Anna let out her breath in
relief. “God, if they’re in that much of a hurry they should just
pass and be done with it,” she mumbled.

He grunted in agreement.
“Yeah, well, that would take an actual effort besides stepping on
the gas and laying on the horn. Folks should just disappear out of
the way instead. Pull off the road, speed up to match them,
otherwise just let ‘em through so they can keep being lead-footed
assholes.”

“How do these people get
through winter without ending up in a ditch?” she wondered
aloud.

 


Oh, well, trust me, a
bunch of them do end up getting pulled out of ditches every damn
year. James tells me stories. All we need is a little snow and ice
and it turns into bumper-cars out here.” He laughed a little and
then laughed louder as a rust-eaten Subaru took the place of the
Chevy in his rear-view.

It was around five by the
time they pulled off the state route onto the gravel drive that led
up to the new project.
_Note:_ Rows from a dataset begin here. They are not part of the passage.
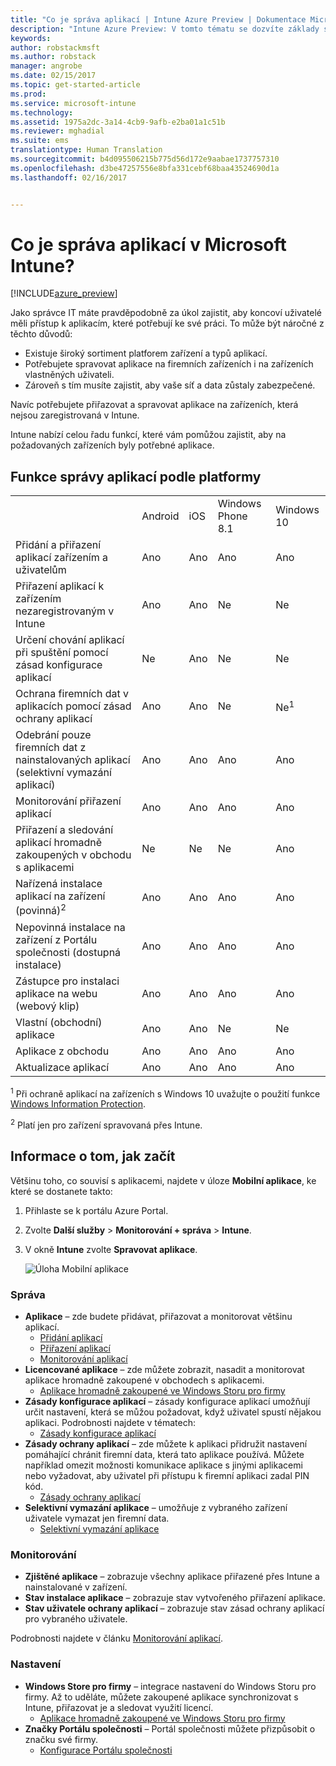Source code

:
```yaml
---
title: "Co je správa aplikací | Intune Azure Preview | Dokumentace Microsoftu"
description: "Intune Azure Preview: V tomto tématu se dozvíte základy správy aplikací pomocí Microsoft Intune."
keywords: 
author: robstackmsft
ms.author: robstack
manager: angrobe
ms.date: 02/15/2017
ms.topic: get-started-article
ms.prod: 
ms.service: microsoft-intune
ms.technology: 
ms.assetid: 1975a2dc-3a14-4cb9-9afb-e2ba01a1c51b
ms.reviewer: mghadial
ms.suite: ems
translationtype: Human Translation
ms.sourcegitcommit: b4d095506215b775d56d172e9aabae1737757310
ms.openlocfilehash: d3be47257556e8bfa331cebf68baa43524690d1a
ms.lasthandoff: 02/16/2017


---
```


# <a name="what-is-microsoft-intune-app-management"></a>Co je správa aplikací v Microsoft Intune?


[!INCLUDE[azure_preview](../includes/azure_preview.md)]


Jako správce IT máte pravděpodobně za úkol zajistit, aby koncoví uživatelé měli přístup k aplikacím, které potřebují ke své práci. To může být náročné z těchto důvodů:
- Existuje široký sortiment platforem zařízení a typů aplikací.
- Potřebujete spravovat aplikace na firemních zařízeních i na zařízeních vlastněných uživateli.
- Zároveň s tím musíte zajistit, aby vaše síť a data zůstaly zabezpečené. 

Navíc potřebujete přiřazovat a spravovat aplikace na zařízeních, která nejsou zaregistrovaná v Intune.

Intune nabízí celou řadu funkcí, které vám pomůžou zajistit, aby na požadovaných zařízeních byly potřebné aplikace.

## <a name="app-management-capabilities-by-platform"></a>Funkce správy aplikací podle platformy

||||||
|-|-|-|-|-|
|&nbsp; |Android|iOS|Windows Phone 8.1|Windows 10|
|Přidání a přiřazení aplikací zařízením a uživatelům|Ano|Ano|Ano|Ano|
|Přiřazení aplikací k zařízením nezaregistrovaným v Intune|Ano|Ano|Ne|Ne|
|Určení chování aplikací při spuštění pomocí zásad konfigurace aplikací|Ne|Ano|Ne|Ne|
|Ochrana firemních dat v aplikacích pomocí zásad ochrany aplikací|Ano|Ano|Ne|Ne<sup>1</sup>|
|Odebrání pouze firemních dat z nainstalovaných aplikací (selektivní vymazání aplikací)|Ano|Ano|Ano|Ano|
|Monitorování přiřazení aplikací|Ano|Ano|Ano|Ano|
|Přiřazení a sledování aplikací hromadně zakoupených v obchodu s aplikacemi|Ne|Ne|Ne|Ano|
|Nařízená instalace aplikací na zařízení (povinná)<sup>2</sup>|Ano|Ano|Ano|Ano|
|Nepovinná instalace na zařízení z Portálu společnosti (dostupná instalace)|Ano|Ano|Ano|Ano|
|Zástupce pro instalaci aplikace na webu (webový klip)|Ano|Ano|Ano|Ano|
|Vlastní (obchodní) aplikace|Ano|Ano|Ne|Ne|
|Aplikace z obchodu|Ano|Ano|Ano|Ano|
|Aktualizace aplikací|Ano|Ano|Ano|Ano|

<sup>1</sup> Při ochraně aplikací na zařízeních s Windows 10 uvažujte o použití funkce [Windows Information Protection](/intune-azure/configure-devices/how-to-configure-windows-information-protection).

<sup>2</sup> Platí jen pro zařízení spravovaná přes Intune.


## <a name="how-to-get-started"></a>Informace o tom, jak začít

Většinu toho, co souvisí s aplikacemi, najdete v úloze **Mobilní aplikace**, ke které se dostanete takto:

1. Přihlaste se k portálu Azure Portal.
2. Zvolte **Další služby** > **Monitorování + správa** > **Intune**.
3. V okně **Intune** zvolte **Spravovat aplikace**.

    ![Úloha Mobilní aplikace](./media/apps-workload.png)

### <a name="manage"></a>Správa
- **Aplikace** – zde budete přidávat, přiřazovat a monitorovat většinu aplikací. 
    - [Přidání aplikací](add-apps.md)
    - [Přiřazení aplikací](deploy-apps.md)
    - [Monitorování aplikací](monitor-apps.md)
- **Licencované aplikace** – zde můžete zobrazit, nasadit a monitorovat aplikace hromadně zakoupené v obchodech s aplikacemi.
    - [Aplikace hromadně zakoupené ve Windows Storu pro firmy](wsfb-apps.md)
- **Zásady konfigurace aplikací** – zásady konfigurace aplikací umožňují určit nastavení, která se můžou požadovat, když uživatel spustí nějakou aplikaci. Podrobnosti najdete v tématech:
    - [Zásady konfigurace aplikací](app-configuration-policies.md)
- **Zásady ochrany aplikací** – zde můžete k aplikaci přidružit nastavení pomáhající chránit firemní data, která tato aplikace používá. Můžete například omezit možnosti komunikace aplikace s jinými aplikacemi nebo vyžadovat, aby uživatel při přístupu k firemní aplikaci zadal PIN kód.
    - [Zásady ochrany aplikací](app-protection-policies.md)
- **Selektivní vymazání aplikace** – umožňuje z vybraného zařízení uživatele vymazat jen firemní data.
    - [Selektivní vymazání aplikace](app-selective-wipe.md)

### <a name="monitor"></a>Monitorování
- **Zjištěné aplikace** – zobrazuje všechny aplikace přiřazené přes Intune a nainstalované v zařízení.
- **Stav instalace aplikace** – zobrazuje stav vytvořeného přiřazení aplikace.
- **Stav uživatele ochrany aplikací** – zobrazuje stav zásad ochrany aplikací pro vybraného uživatele.

Podrobnosti najdete v článku [Monitorování aplikací](monitor-apps.md).

### <a name="setup"></a>Nastavení
<!--- **iOS VPP Tokens**
    - [iOS volume-purchased apps](ios-vpp-apps.md) --->
- **Windows Store pro firmy** – integrace nastavení do Windows Storu pro firmy. Až to uděláte, můžete zakoupené aplikace synchronizovat s Intune, přiřazovat je a sledovat využití licencí. 
    - [Aplikace hromadně zakoupené ve Windows Storu pro firmy](wsfb-apps.md)
- **Značky Portálu společnosti** – Portál společnosti můžete přizpůsobit o značku své firmy. 
    - [Konfigurace Portálu společnosti](company-portal-app.md)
Anna looked around eagerly as the trees
flashed past, seeing a fox trot past a cluster of maples near the
drive. A quarter mile up the hill, the drive opened out into a
broad oval of gravel surrounding the detached garage --once an old
carriage house, now sturdily rebuilt and with a steel shingle roof
on top.

“And here we are!” Henry
sounded proud as he pulled up to the garage and cut the engine.
“What do you think?”

Anna looked up the hill
above the garage and saw the farmhouse looming over them. It was
large—she guessed at least three bedrooms--and of the same
steel-roofed stone, but the south face of its roof was covered with
solar panels. New double-paned windows gleamed in its walls, and
stone planter boxes waited below, empty until spring. “It’s
beautiful,” she said quietly, her mind still mostly on his smile.
“I can’t wait to see the inside.”

Chapter 2: Storm Warning

A
door slammed, and a tallish, broad-shouldered man walked out
from behind the garage, wiping his hands on a rag. James Thompson,
the project foreman, was one of those Dutch-descended mountain men
whose families had occupied the Catskills since the 1600s. He
looked the part, too: sharp features, white blond hair, eyes like
chips of lake ice. His usual uniform of work boots and jeans was
supplemented with a battered fleece-lined bomber jacket. He always
looked a little grim, but when he saw Anna in the passenger seat,
he offered her a small smile.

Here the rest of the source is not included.